> TASK TO CARRY OUT:
Exact retyping of the data: please keep every word and drop each picture.

(Plain-text document sources)
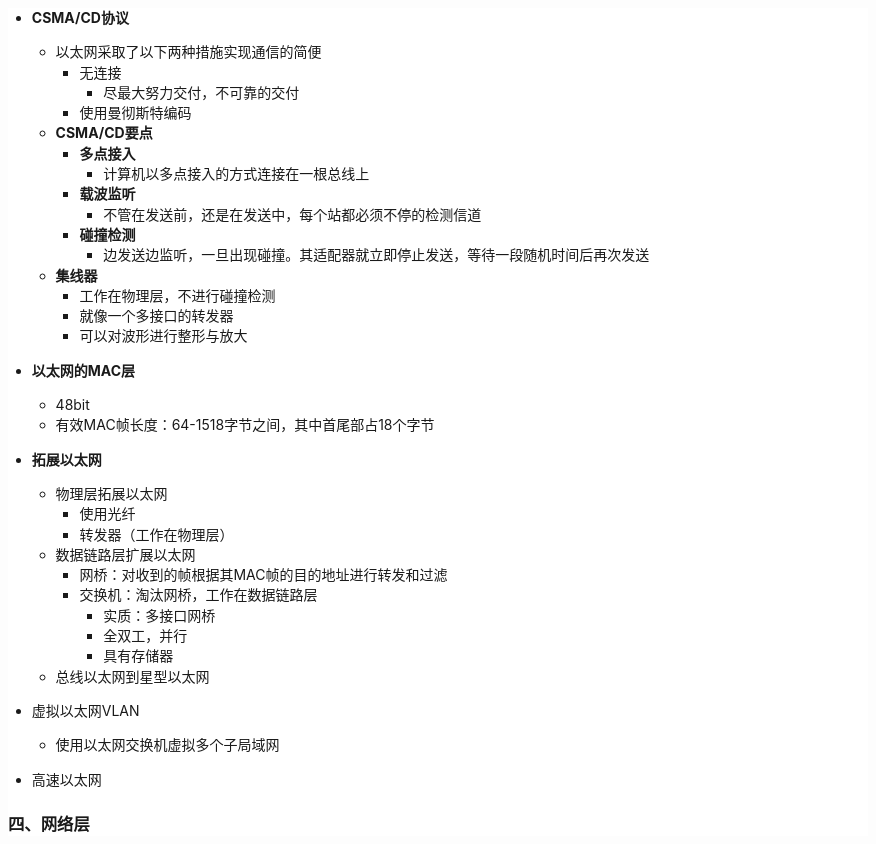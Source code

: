   + **CSMA/CD协议**

    + 以太网采取了以下两种措施实现通信的简便
      + 无连接
        + 尽最大努力交付，不可靠的交付
      + 使用曼彻斯特编码
    + **CSMA/CD要点**
      + **多点接入**
        + 计算机以多点接入的方式连接在一根总线上
      + **载波监听**
        + 不管在发送前，还是在发送中，每个站都必须不停的检测信道
      + **碰撞检测**
        + 边发送边监听，一旦出现碰撞。其适配器就立即停止发送，等待一段随机时间后再次发送
    + **集线器**
      + 工作在物理层，不进行碰撞检测
      + 就像一个多接口的转发器
      + 可以对波形进行整形与放大

  + **以太网的MAC层**

    + 48bit
    + 有效MAC帧长度：64-1518字节之间，其中首尾部占18个字节

  + **拓展以太网**

    + 物理层拓展以太网
      + 使用光纤
      + 转发器（工作在物理层）
    + 数据链路层扩展以太网
      + 网桥：对收到的帧根据其MAC帧的目的地址进行转发和过滤
      + 交换机：淘汰网桥，工作在数据链路层
        + 实质：多接口网桥
        + 全双工，并行
        + 具有存储器
    + 总线以太网到星型以太网

  + 虚拟以太网VLAN

    + 使用以太网交换机虚拟多个子局域网

  + 高速以太网



### 四、网络层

> TASK OUTPUT:
Source code

:   + **CSMA/CD协议**

    + 以太网采取了以下两种措施实现通信的简便
      + 无连接
        + 尽最大努力交付，不可靠的交付
      + 使用曼彻斯特编码
    + **CSMA/CD要点**
      + **多点接入**
        + 计算机以多点接入的方式连接在一根总线上
      + **载波监听**
        + 不管在发送前，还是在发送中，每个站都必须不停的检测信道
      + **碰撞检测**
        + 边发送边监听，一旦出现碰撞。其适配器就立即停止发送，等待一段随机时间后再次发送
    + **集线器**
      + 工作在物理层，不进行碰撞检测
      + 就像一个多接口的转发器
      + 可以对波形进行整形与放大

  + **以太网的MAC层**

    + 48bit
    + 有效MAC帧长度：64-1518字节之间，其中首尾部占18个字节

  + **拓展以太网**

    + 物理层拓展以太网
      + 使用光纤
      + 转发器（工作在物理层）
    + 数据链路层扩展以太网
      + 网桥：对收到的帧根据其MAC帧的目的地址进行转发和过滤
      + 交换机：淘汰网桥，工作在数据链路层
        + 实质：多接口网桥
        + 全双工，并行
        + 具有存储器
    + 总线以太网到星型以太网

  + 虚拟以太网VLAN

    + 使用以太网交换机虚拟多个子局域网

  + 高速以太网



### 四、网络层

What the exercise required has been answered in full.